▶ _Assignment_:
Omit all pictures, then retype the data exactly as given.

Stored data:
>>>>>
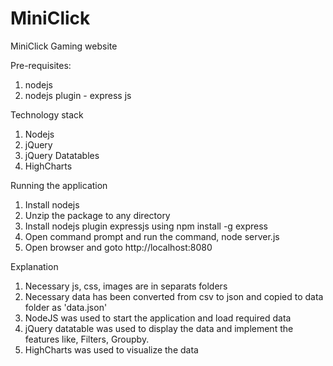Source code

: # MiniClick
MiniClick Gaming website

Pre-requisites:
1. nodejs 
2. nodejs plugin - express js

Technology stack
1. Nodejs
2. jQuery
3. jQuery Datatables
4. HighCharts

Running the application
1. Install nodejs
2. Unzip the package to any directory
3. Install nodejs plugin expressjs using npm install -g express
4. Open command prompt and run the command, node server.js
5. Open browser and goto http://localhost:8080

Explanation
1. Necessary js, css, images are in separats folders
2. Necessary data has been converted from csv to json and copied to data folder as 'data.json'
3. NodeJS was used to start the application and load required data
4. jQuery datatable was used to display the data and implement the features like, Filters, Groupby.
5. HighCharts was used to visualize the data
<<<<<
▶ _Completed exercise_:
Source code

: # MiniClick
MiniClick Gaming website

Pre-requisites:
1. nodejs 
2. nodejs plugin - express js

Technology stack
1. Nodejs
2. jQuery
3. jQuery Datatables
4. HighCharts

Running the application
1. Install nodejs
2. Unzip the package to any directory
3. Install nodejs plugin expressjs using npm install -g express
4. Open command prompt and run the command, node server.js
5. Open browser and goto http://localhost:8080

Explanation
1. Necessary js, css, images are in separats folders
2. Necessary data has been converted from csv to json and copied to data folder as 'data.json'
3. NodeJS was used to start the application and load required data
4. jQuery datatable was used to display the data and implement the features like, Filters, Groupby.
5. HighCharts was used to visualize the data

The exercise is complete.